Saturday, March 7, 2009

Something More Than This.

Truth is each post I open I'm afraid will become more similar to the last. As I type this, a siren wails near by. Someone must have had an accident while I sit in my room, my face lit with the gloom of my computer. I could be that pale person struggling to live in the accident, or the lonely driver that desperately drives into the night. But I'm the lonely man in the quiet neighborhood who is sure that there is something more than this. And while I ponder on the fragility of life I realize that I've never been afraid to die. Like Gandalf so wisely puts it "Death is just another path" and as Christian I'm more than convinced on that. I'm scared that this life I lead has been cut from its true source. I'm scared to know that I failed because I neglected the solution in exchange for an adventurous life. I'm scared to betray that which I so firmly believe. And it’s strange since I'm so sure of what I believe in that it amazes me sometimes. But no man is incorruptible for we can all succumb to the exact opposite in a flash.
There are days when I feel this enormous potential boiling up inside me waiting to explode but never really reaching the point when it does. What do I have to share to the world that is worth more than the tales of a lonely and alienated man? Do not get me wrong for I choose this path willingly and with a smile. I've learned that we must walk for the sake of knowing what comes next not for the applauds of the spectators. This path is mine and mine alone and I treasure it but I confess that sometimes I forget why I walk. And then I remember that I walk to know what lies ahead, I remember I walk to reach that place I so vehemently sought. My Elysium. My sunlight patch.

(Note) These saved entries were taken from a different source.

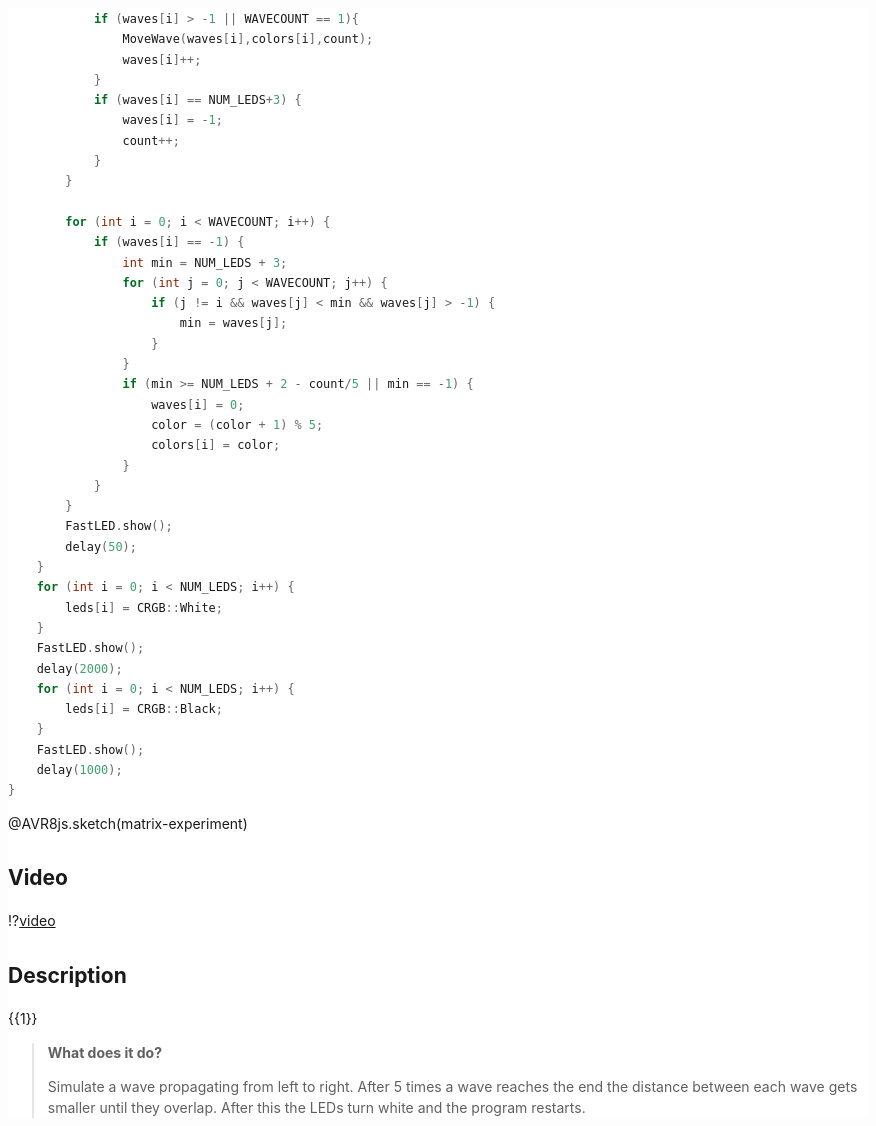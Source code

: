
 ```cpp             Automata
            if (waves[i] > -1 || WAVECOUNT == 1){
                MoveWave(waves[i],colors[i],count);
                waves[i]++;
            }
            if (waves[i] == NUM_LEDS+3) {
                waves[i] = -1;
                count++; 
            }
        }

        for (int i = 0; i < WAVECOUNT; i++) {
            if (waves[i] == -1) {
                int min = NUM_LEDS + 3;
                for (int j = 0; j < WAVECOUNT; j++) {
                    if (j != i && waves[j] < min && waves[j] > -1) {
                        min = waves[j];
                    }
                }
                if (min >= NUM_LEDS + 2 - count/5 || min == -1) {
                    waves[i] = 0;
                    color = (color + 1) % 5;
                    colors[i] = color;
                }
            }
        }
        FastLED.show();
        delay(50);
    }
    for (int i = 0; i < NUM_LEDS; i++) {
        leds[i] = CRGB::White;
    }
    FastLED.show();
    delay(2000);
    for (int i = 0; i < NUM_LEDS; i++) {
        leds[i] = CRGB::Black;
    }
    FastLED.show();
    delay(1000);
}
```
@AVR8js.sketch(matrix-experiment)

## Video

!?[video](https://cdn.discordapp.com/attachments/1103728015013322933/1103728271729905724/Waves.mp4)

## Description

{{1}}
>**What does it do?**  
>
>Simulate a wave propagating from left to right. After 5 times a wave reaches the end the distance between each wave gets smaller until they overlap. After this the LEDs turn white and the program restarts.
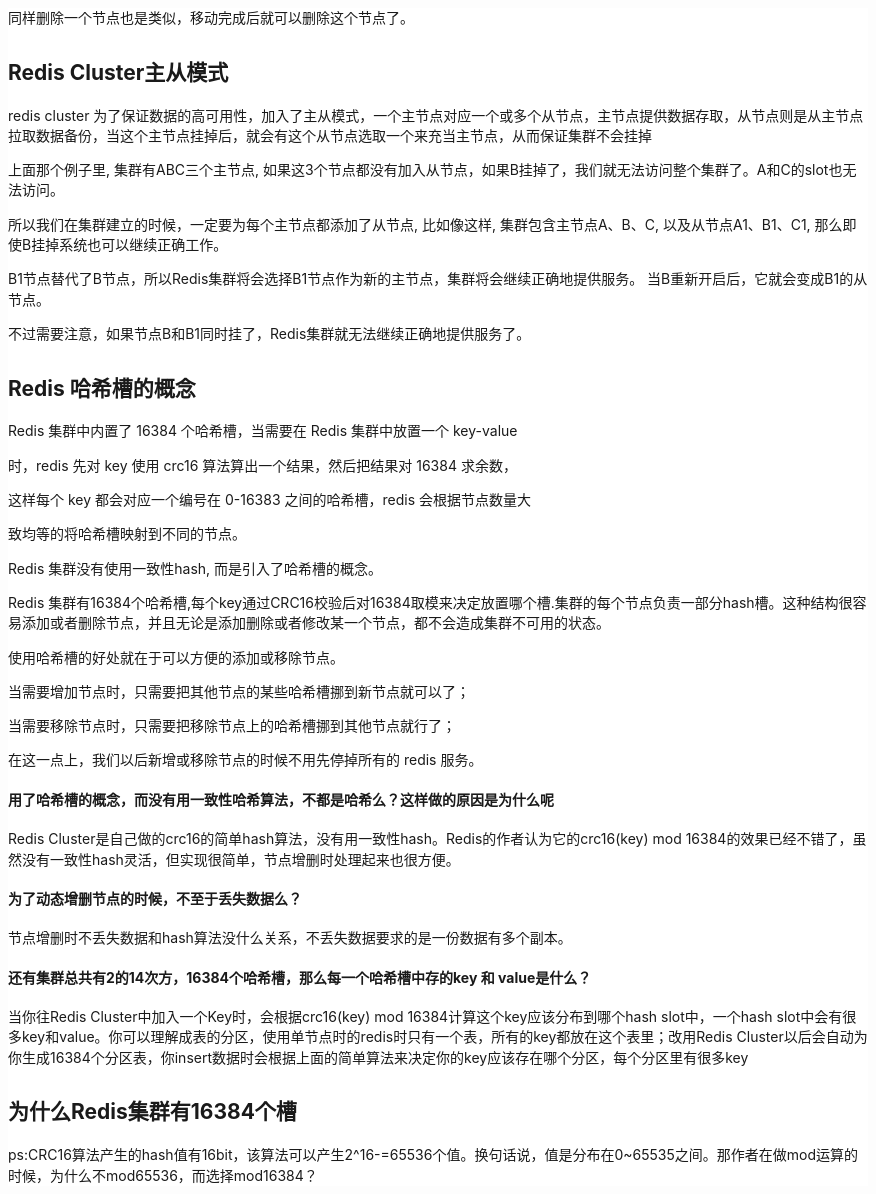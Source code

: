同样删除一个节点也是类似，移动完成后就可以删除这个节点了。

## Redis Cluster主从模式

redis cluster 为了保证数据的高可用性，加入了主从模式，一个主节点对应一个或多个从节点，主节点提供数据存取，从节点则是从主节点拉取数据备份，当这个主节点挂掉后，就会有这个从节点选取一个来充当主节点，从而保证集群不会挂掉

上面那个例子里, 集群有ABC三个主节点, 如果这3个节点都没有加入从节点，如果B挂掉了，我们就无法访问整个集群了。A和C的slot也无法访问。

所以我们在集群建立的时候，一定要为每个主节点都添加了从节点, 比如像这样, 集群包含主节点A、B、C, 以及从节点A1、B1、C1, 那么即使B挂掉系统也可以继续正确工作。

B1节点替代了B节点，所以Redis集群将会选择B1节点作为新的主节点，集群将会继续正确地提供服务。 当B重新开启后，它就会变成B1的从节点。

不过需要注意，如果节点B和B1同时挂了，Redis集群就无法继续正确地提供服务了。

##  Redis 哈希槽的概念

Redis 集群中内置了 16384 个哈希槽，当需要在 Redis 集群中放置一个 key-value

时，redis 先对 key 使用 crc16 算法算出一个结果，然后把结果对 16384 求余数，

这样每个 key 都会对应一个编号在 0-16383 之间的哈希槽，redis 会根据节点数量大

致均等的将哈希槽映射到不同的节点。

Redis 集群没有使用一致性hash, 而是引入了哈希槽的概念。

Redis 集群有16384个哈希槽,每个key通过CRC16校验后对16384取模来决定放置哪个槽.集群的每个节点负责一部分hash槽。这种结构很容易添加或者删除节点，并且无论是添加删除或者修改某一个节点，都不会造成集群不可用的状态。

使用哈希槽的好处就在于可以方便的添加或移除节点。

当需要增加节点时，只需要把其他节点的某些哈希槽挪到新节点就可以了；

当需要移除节点时，只需要把移除节点上的哈希槽挪到其他节点就行了；

在这一点上，我们以后新增或移除节点的时候不用先停掉所有的 redis 服务。

#### 用了哈希槽的概念，而没有用一致性哈希算法，不都是哈希么？这样做的原因是为什么呢

Redis Cluster是自己做的crc16的简单hash算法，没有用一致性hash。Redis的作者认为它的crc16(key) mod 16384的效果已经不错了，虽然没有一致性hash灵活，但实现很简单，节点增删时处理起来也很方便。

#### 为了动态增删节点的时候，不至于丢失数据么？

节点增删时不丢失数据和hash算法没什么关系，不丢失数据要求的是一份数据有多个副本。

#### 还有集群总共有2的14次方，16384个哈希槽，那么每一个哈希槽中存的key 和 value是什么？

当你往Redis Cluster中加入一个Key时，会根据crc16(key) mod 16384计算这个key应该分布到哪个hash slot中，一个hash slot中会有很多key和value。你可以理解成表的分区，使用单节点时的redis时只有一个表，所有的key都放在这个表里；改用Redis Cluster以后会自动为你生成16384个分区表，你insert数据时会根据上面的简单算法来决定你的key应该存在哪个分区，每个分区里有很多key

## 为什么Redis集群有16384个槽

ps:CRC16算法产生的hash值有16bit，该算法可以产生2^16-=65536个值。换句话说，值是分布在0~65535之间。那作者在做mod运算的时候，为什么不mod65536，而选择mod16384？
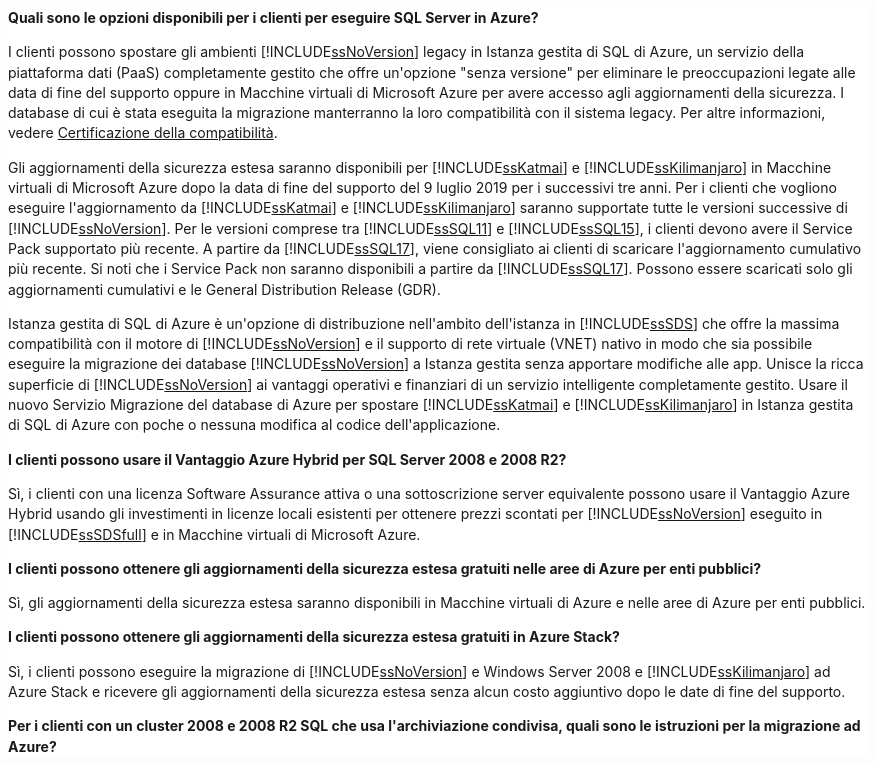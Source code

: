 **Quali sono le opzioni disponibili per i clienti per eseguire SQL Server in Azure?**

I clienti possono spostare gli ambienti [!INCLUDE[ssNoVersion](../../includes/ssnoversion-md.md)] legacy in Istanza gestita di SQL di Azure, un servizio della piattaforma dati (PaaS) completamente gestito che offre un'opzione "senza versione" per eliminare le preoccupazioni legate alle data di fine del supporto oppure in Macchine virtuali di Microsoft Azure per avere accesso agli aggiornamenti della sicurezza. I database di cui è stata eseguita la migrazione manterranno la loro compatibilità con il sistema legacy. Per altre informazioni, vedere [Certificazione della compatibilità](../../database-engine/install-windows/compatibility-certification.md).

Gli aggiornamenti della sicurezza estesa saranno disponibili per [!INCLUDE[ssKatmai](../../includes/ssKatmai-md.md)] e [!INCLUDE[ssKilimanjaro](../../includes/ssKilimanjaro-md.md)] in Macchine virtuali di Microsoft Azure dopo la data di fine del supporto del 9 luglio 2019 per i successivi tre anni. Per i clienti che vogliono eseguire l'aggiornamento da [!INCLUDE[ssKatmai](../../includes/ssKatmai-md.md)] e [!INCLUDE[ssKilimanjaro](../../includes/ssKilimanjaro-md.md)] saranno supportate tutte le versioni successive di [!INCLUDE[ssNoVersion](../../includes/ssnoversion-md.md)]. Per le versioni comprese tra [!INCLUDE[ssSQL11](../../includes/sssql11-md.md)] e [!INCLUDE[ssSQL15](../../includes/sssql16-md.md)], i clienti devono avere il Service Pack supportato più recente. A partire da [!INCLUDE[ssSQL17](../../includes/sssql17-md.md)], viene consigliato ai clienti di scaricare l'aggiornamento cumulativo più recente. Si noti che i Service Pack non saranno disponibili a partire da [!INCLUDE[ssSQL17](../../includes/sssql17-md.md)]. Possono essere scaricati solo gli aggiornamenti cumulativi e le General Distribution Release (GDR).

Istanza gestita di SQL di Azure è un'opzione di distribuzione nell'ambito dell'istanza in [!INCLUDE[ssSDS](../../includes/sssds-md.md)] che offre la massima compatibilità con il motore di [!INCLUDE[ssNoVersion](../../includes/ssnoversion-md.md)] e il supporto di rete virtuale (VNET) nativo in modo che sia possibile eseguire la migrazione dei database [!INCLUDE[ssNoVersion](../../includes/ssnoversion-md.md)] a Istanza gestita senza apportare modifiche alle app. Unisce la ricca superficie di [!INCLUDE[ssNoVersion](../../includes/ssnoversion-md.md)] ai vantaggi operativi e finanziari di un servizio intelligente completamente gestito. Usare il nuovo Servizio Migrazione del database di Azure per spostare [!INCLUDE[ssKatmai](../../includes/ssKatmai-md.md)] e [!INCLUDE[ssKilimanjaro](../../includes/ssKilimanjaro-md.md)] in Istanza gestita di SQL di Azure con poche o nessuna modifica al codice dell'applicazione.

**I clienti possono usare il Vantaggio Azure Hybrid per SQL Server 2008 e 2008 R2?**

Sì, i clienti con una licenza Software Assurance attiva o una sottoscrizione server equivalente possono usare il Vantaggio Azure Hybrid usando gli investimenti in licenze locali esistenti per ottenere prezzi scontati per [!INCLUDE[ssNoVersion](../../includes/ssnoversion-md.md)] eseguito in [!INCLUDE[ssSDSfull](../../includes/sssdsfull-md.md)] e in Macchine virtuali di Microsoft Azure.

**I clienti possono ottenere gli aggiornamenti della sicurezza estesa gratuiti nelle aree di Azure per enti pubblici?**

Sì, gli aggiornamenti della sicurezza estesa saranno disponibili in Macchine virtuali di Azure e nelle aree di Azure per enti pubblici.

**I clienti possono ottenere gli aggiornamenti della sicurezza estesa gratuiti in Azure Stack?**

Sì, i clienti possono eseguire la migrazione di [!INCLUDE[ssNoVersion](../../includes/ssnoversion-md.md)] e Windows Server 2008 e [!INCLUDE[ssKilimanjaro](../../includes/ssKilimanjaro-md.md)] ad Azure Stack e ricevere gli aggiornamenti della sicurezza estesa senza alcun costo aggiuntivo dopo le date di fine del supporto.

**Per i clienti con un cluster 2008 e 2008 R2 SQL che usa l'archiviazione condivisa, quali sono le istruzioni per la migrazione ad Azure?**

I've always been in love with sunlight and the way it casts itself upon the world. Every road I drive where there are patches of sunlight is a road that seems to lead straight into the heart of matters. Of matter itself in terms of my life. But this road cannot go "ever on and on" for I want to get home. I need a place to stop and get life started as it should start. I know that paradise awaits me and that this life is utterly meaningless compared to the things that will come but I would be a liar and a thief if I was to say that each day that passes isn’t a great deal to me. I know now why God created the day and night. It is a promise, a promise that each day may bring what we seek, what we need. The sun falls and the moon rises to say, "Tomorrow might be that day. For now sleep." A promise each day until the end of our days. What more can one ask for? The chance to mend things, to get it right the next day. I'm tired and a bit drunk and this post has turned into self advice and self assurance that tomorrow the universe will resets itself, making God the only constant. I firmly believe that everyday we have a chance to get back on the road that leads to our own heaven and as long as this body draws breath I shall not stop walking.